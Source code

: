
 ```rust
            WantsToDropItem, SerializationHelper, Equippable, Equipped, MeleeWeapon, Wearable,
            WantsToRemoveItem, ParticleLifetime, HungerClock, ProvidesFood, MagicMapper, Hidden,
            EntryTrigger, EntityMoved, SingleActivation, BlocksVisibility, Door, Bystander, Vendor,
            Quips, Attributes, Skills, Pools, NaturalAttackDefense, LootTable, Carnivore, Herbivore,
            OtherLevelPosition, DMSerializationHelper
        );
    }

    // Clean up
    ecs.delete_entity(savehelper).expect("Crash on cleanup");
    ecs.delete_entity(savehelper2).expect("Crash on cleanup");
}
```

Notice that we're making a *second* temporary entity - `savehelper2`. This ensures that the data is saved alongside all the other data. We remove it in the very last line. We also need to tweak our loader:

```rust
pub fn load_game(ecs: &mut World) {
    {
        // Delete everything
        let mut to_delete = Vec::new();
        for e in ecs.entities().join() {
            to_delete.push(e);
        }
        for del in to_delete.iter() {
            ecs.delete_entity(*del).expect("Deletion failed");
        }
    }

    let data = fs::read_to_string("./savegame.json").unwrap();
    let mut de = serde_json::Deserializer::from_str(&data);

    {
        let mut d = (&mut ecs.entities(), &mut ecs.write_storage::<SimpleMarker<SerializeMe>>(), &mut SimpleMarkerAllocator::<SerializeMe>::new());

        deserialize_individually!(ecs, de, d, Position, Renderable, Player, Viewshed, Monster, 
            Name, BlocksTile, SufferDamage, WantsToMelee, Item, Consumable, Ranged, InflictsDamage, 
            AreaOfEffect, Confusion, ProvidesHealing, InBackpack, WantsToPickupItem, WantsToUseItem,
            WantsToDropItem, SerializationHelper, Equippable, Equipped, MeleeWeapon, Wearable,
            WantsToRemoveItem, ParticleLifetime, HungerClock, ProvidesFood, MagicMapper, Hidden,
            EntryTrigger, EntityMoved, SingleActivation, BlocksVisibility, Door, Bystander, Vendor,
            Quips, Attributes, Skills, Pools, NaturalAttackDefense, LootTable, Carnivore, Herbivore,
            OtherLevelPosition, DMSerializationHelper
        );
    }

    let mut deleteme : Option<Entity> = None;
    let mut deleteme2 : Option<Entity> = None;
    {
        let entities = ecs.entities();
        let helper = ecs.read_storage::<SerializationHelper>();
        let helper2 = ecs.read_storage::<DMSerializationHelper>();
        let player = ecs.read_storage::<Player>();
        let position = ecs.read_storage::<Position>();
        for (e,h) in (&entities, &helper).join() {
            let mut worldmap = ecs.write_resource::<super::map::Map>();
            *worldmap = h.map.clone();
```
§
Aim of the task:
A verbatim copy of the listing is needed.

Response to this exercise:
Source code

:
 ```rust
            WantsToDropItem, SerializationHelper, Equippable, Equipped, MeleeWeapon, Wearable,
            WantsToRemoveItem, ParticleLifetime, HungerClock, ProvidesFood, MagicMapper, Hidden,
            EntryTrigger, EntityMoved, SingleActivation, BlocksVisibility, Door, Bystander, Vendor,
            Quips, Attributes, Skills, Pools, NaturalAttackDefense, LootTable, Carnivore, Herbivore,
            OtherLevelPosition, DMSerializationHelper
        );
    }

    // Clean up
    ecs.delete_entity(savehelper).expect("Crash on cleanup");
    ecs.delete_entity(savehelper2).expect("Crash on cleanup");
}
```

Notice that we're making a *second* temporary entity - `savehelper2`. This ensures that the data is saved alongside all the other data. We remove it in the very last line. We also need to tweak our loader:

```rust
pub fn load_game(ecs: &mut World) {
    {
        // Delete everything
        let mut to_delete = Vec::new();
        for e in ecs.entities().join() {
            to_delete.push(e);
        }
        for del in to_delete.iter() {
            ecs.delete_entity(*del).expect("Deletion failed");
        }
    }

    let data = fs::read_to_string("./savegame.json").unwrap();
    let mut de = serde_json::Deserializer::from_str(&data);

    {
        let mut d = (&mut ecs.entities(), &mut ecs.write_storage::<SimpleMarker<SerializeMe>>(), &mut SimpleMarkerAllocator::<SerializeMe>::new());

        deserialize_individually!(ecs, de, d, Position, Renderable, Player, Viewshed, Monster, 
            Name, BlocksTile, SufferDamage, WantsToMelee, Item, Consumable, Ranged, InflictsDamage, 
            AreaOfEffect, Confusion, ProvidesHealing, InBackpack, WantsToPickupItem, WantsToUseItem,
            WantsToDropItem, SerializationHelper, Equippable, Equipped, MeleeWeapon, Wearable,
            WantsToRemoveItem, ParticleLifetime, HungerClock, ProvidesFood, MagicMapper, Hidden,
            EntryTrigger, EntityMoved, SingleActivation, BlocksVisibility, Door, Bystander, Vendor,
            Quips, Attributes, Skills, Pools, NaturalAttackDefense, LootTable, Carnivore, Herbivore,
            OtherLevelPosition, DMSerializationHelper
        );
    }

    let mut deleteme : Option<Entity> = None;
    let mut deleteme2 : Option<Entity> = None;
    {
        let entities = ecs.entities();
        let helper = ecs.read_storage::<SerializationHelper>();
        let helper2 = ecs.read_storage::<DMSerializationHelper>();
        let player = ecs.read_storage::<Player>();
        let position = ecs.read_storage::<Position>();
        for (e,h) in (&entities, &helper).join() {
            let mut worldmap = ecs.write_resource::<super::map::Map>();
            *worldmap = h.map.clone();
```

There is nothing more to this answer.